# OH 30.05.2015 - Boris Godunov



## Celloman (Sep 30, 2006)

Opera Hour #5:

*Boris Godunov* - Modest Mussorgsky

First performance: 8 February 1874 at the Mariinsky Theatre, St. Petersburg

Synopsis according to Opera Today:

"Boris Godunov, the regent of the young Tsar Fyodor, has arranged the assasination of the Tsar's half-brother and heir Dimitriĭ, in order to seize power. When the Tsar himself dies Boris pretends to decline the crown, but his agents incite the Muscovite crowd to acclaim him as the new Tsar. Though racked with guilt, Boris is crowned. In the monastery of Chudov an old monk Pimen is writing a chronicle of Russia. He tells his novice Grigoriĭ of the history surrounding Boris, and Grigoriĭ resolves to avenge the murdered Dimitriĭ. Leaving the monastery Grigoriĭ claims to be the dead Tsarevich and with two vagabond friars Varlaam and Misail escapes across the border into Lithuania. In his Kremlin rooms Boris learns of the pretender. His councillor Shuĭskiĭ aims to reassure him by recounting the murder of Dimitriĭ but this throws Boris into a state of hallucination.

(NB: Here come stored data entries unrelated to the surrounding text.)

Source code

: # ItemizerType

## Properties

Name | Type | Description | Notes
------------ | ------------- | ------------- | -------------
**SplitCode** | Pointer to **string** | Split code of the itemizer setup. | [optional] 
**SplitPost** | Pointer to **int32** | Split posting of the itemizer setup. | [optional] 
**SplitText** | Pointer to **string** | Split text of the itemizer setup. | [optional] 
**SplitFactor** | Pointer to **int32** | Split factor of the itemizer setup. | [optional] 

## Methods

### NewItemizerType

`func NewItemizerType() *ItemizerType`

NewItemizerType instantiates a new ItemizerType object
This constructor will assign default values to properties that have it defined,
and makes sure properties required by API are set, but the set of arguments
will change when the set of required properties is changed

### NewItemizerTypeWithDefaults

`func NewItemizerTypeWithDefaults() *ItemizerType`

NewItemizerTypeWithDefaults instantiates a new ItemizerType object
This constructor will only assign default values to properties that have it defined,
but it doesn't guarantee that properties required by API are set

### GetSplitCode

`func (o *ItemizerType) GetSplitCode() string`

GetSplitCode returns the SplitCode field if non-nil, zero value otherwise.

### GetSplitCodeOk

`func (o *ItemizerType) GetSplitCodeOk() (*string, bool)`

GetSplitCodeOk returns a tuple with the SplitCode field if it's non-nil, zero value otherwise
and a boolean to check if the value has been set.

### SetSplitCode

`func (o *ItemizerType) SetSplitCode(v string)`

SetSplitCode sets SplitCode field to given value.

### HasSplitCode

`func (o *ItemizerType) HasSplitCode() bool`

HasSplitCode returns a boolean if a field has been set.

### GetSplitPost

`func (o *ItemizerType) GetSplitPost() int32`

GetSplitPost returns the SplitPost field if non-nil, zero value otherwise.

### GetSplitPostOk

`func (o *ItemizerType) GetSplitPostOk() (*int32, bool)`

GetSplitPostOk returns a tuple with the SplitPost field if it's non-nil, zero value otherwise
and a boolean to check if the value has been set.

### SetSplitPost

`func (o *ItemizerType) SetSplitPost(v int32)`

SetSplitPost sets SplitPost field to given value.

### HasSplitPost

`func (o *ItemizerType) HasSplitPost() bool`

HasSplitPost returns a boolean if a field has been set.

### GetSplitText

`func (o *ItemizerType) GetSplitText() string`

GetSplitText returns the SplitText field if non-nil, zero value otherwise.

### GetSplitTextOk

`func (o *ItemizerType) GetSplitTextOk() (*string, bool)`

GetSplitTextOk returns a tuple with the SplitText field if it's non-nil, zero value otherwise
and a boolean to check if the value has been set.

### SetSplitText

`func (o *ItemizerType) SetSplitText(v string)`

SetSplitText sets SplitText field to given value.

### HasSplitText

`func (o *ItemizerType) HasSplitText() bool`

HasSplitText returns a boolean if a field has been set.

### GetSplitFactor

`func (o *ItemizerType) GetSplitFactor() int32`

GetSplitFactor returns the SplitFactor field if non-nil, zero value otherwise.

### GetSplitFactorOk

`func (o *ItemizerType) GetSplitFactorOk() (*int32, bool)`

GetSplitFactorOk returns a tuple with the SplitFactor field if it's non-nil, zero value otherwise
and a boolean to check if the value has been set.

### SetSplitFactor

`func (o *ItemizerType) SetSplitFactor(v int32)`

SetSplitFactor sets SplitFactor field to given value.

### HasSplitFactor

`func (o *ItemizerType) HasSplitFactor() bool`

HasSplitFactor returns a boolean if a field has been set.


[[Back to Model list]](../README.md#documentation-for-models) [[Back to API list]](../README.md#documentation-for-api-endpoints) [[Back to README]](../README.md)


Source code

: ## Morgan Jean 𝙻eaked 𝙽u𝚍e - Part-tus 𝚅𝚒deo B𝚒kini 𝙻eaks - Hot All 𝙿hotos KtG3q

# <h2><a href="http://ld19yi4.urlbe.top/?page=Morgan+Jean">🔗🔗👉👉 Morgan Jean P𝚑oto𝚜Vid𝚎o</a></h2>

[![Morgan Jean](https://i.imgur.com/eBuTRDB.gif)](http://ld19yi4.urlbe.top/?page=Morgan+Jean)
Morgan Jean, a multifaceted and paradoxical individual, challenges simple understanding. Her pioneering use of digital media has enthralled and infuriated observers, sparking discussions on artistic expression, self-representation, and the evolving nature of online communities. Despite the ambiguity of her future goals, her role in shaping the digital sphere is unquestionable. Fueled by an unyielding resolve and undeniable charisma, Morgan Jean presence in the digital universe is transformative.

In Poland, Grigoriĭ's lover Marina dreams of becoming tsarina and her Jesuit confessor Rangoni exhorts her to support the Catholic cause. Marina joins Grigoriĭ in a moonlit rendezvous and she drives him forward with his ambitions.

In the Kromy forest the people are in disordered revolt against Boris but rally behind Grigoriĭ's call to follow him to Moscow. A simpleton is left behind bewailing the fate of the Russian people. The boyars hold an emergency meeting in the council hall in Moscow and Shuĭskiĭ describes the Tsar's unstable mental state, confirmed when Boris enters. Pimen arrives to describe a miraculous cure performed at the tomb of Dimitriĭ, causing the Tsar to collapse. Boris bids farewell to his son, prays for Russia, and dies."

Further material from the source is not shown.